そこには、ピンク色のフワフワした髪のヒロインが緊張した面持ちで立っていた。
(かなり緊張している? あれ……震えている?)
心配になって、思わずヒロインに声をかけてしまった。接触は、避けなくてはいけないのに。
「具合が悪そうに見えますけど、大丈夫ですか?」
「は、はい! すみませんっ。緊張して、気持ち悪くなってしまって……」
真っ青なヒロインに肩を貸して、保健室へ連れて行った。少し休むと回復できたようなので、二人で入学式会場へと向かった。
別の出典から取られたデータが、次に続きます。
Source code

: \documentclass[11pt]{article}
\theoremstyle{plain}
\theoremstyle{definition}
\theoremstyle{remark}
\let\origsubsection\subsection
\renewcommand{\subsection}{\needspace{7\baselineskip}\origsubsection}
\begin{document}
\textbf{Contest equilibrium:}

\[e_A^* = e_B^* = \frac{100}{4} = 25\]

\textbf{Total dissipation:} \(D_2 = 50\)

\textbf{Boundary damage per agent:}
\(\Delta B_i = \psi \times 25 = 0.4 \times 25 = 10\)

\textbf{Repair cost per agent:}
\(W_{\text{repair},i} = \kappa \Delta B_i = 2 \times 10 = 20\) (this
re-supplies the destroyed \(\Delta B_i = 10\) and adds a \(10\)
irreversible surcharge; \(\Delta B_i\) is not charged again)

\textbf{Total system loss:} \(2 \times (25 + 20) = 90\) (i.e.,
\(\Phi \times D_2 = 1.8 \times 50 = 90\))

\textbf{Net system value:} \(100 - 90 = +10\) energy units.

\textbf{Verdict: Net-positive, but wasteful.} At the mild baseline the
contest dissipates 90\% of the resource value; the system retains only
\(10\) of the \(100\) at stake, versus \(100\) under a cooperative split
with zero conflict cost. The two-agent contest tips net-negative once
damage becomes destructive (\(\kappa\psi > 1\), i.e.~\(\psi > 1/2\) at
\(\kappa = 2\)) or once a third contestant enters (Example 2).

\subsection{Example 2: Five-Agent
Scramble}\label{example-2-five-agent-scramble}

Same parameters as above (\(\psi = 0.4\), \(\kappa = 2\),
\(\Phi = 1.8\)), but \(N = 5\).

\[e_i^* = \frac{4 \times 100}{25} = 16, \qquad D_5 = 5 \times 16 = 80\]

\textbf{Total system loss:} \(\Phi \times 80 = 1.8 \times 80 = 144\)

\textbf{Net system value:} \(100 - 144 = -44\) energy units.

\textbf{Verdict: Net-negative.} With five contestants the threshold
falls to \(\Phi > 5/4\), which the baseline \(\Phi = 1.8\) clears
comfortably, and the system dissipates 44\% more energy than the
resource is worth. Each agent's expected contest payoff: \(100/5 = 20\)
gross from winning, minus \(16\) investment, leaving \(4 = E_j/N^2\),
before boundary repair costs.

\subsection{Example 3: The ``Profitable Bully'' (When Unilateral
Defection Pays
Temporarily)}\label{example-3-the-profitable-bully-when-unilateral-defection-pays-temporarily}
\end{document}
式にはどうにか間に合って、自席に座る。席は爵位順なので隣りはアルフィーだった。
『……今まで、何を?』
コソッとアルフィーが聞いて来た。
いつも時間に正確なクロエがやって来ない事を、不審に思っていたのだ。
『例のヒロインが、気分が悪そうで保健室へ連れて行ったのよ』
『……全く、あなたという人は』
それ以上は、言われなかった。ウィリアムの新入生代表挨拶が始まったから。
学園生活がスタートし、予想通りヒロインのリリアン・トンプソン男爵令嬢とウィリアム王太子は急接近していった。
「やはり、クロエ嬢の言った通りになりましたね」
「ええ。でも、リリアンは良い子なのですわ。ウィリアム殿下が好きなのに、私に遠慮して……」
手作りお菓子をクロエにもと貰ったが、媚薬などは入っておらず、とても美味しかった。
「ですが……まだ分かりません。僕に考えがあります」
考えることは参謀を受けてくれたアルフィーに任せて、平穏な日常を過ごしていた。
――そんなある日。
婚約者であるウィリアム王太子から、生徒会室へ呼び出された。
この学園では、王族が生徒会長をする事が決まっている。
(何だろう……? うーん、断罪イベントには早いよね?)
不安を感じながら生徒会室へ入ると――。
ウィリアム、リリアン、アルフィーが揃って座っている。首を傾げつつ、呼びだしたウィリアムに声をかけた。
「ウィリアム殿下、何かご用でしょうか?」
ウィリアムとリリアンは目配せをすると、唐突に謝罪を始めた。意味が解らず、きょとんとする。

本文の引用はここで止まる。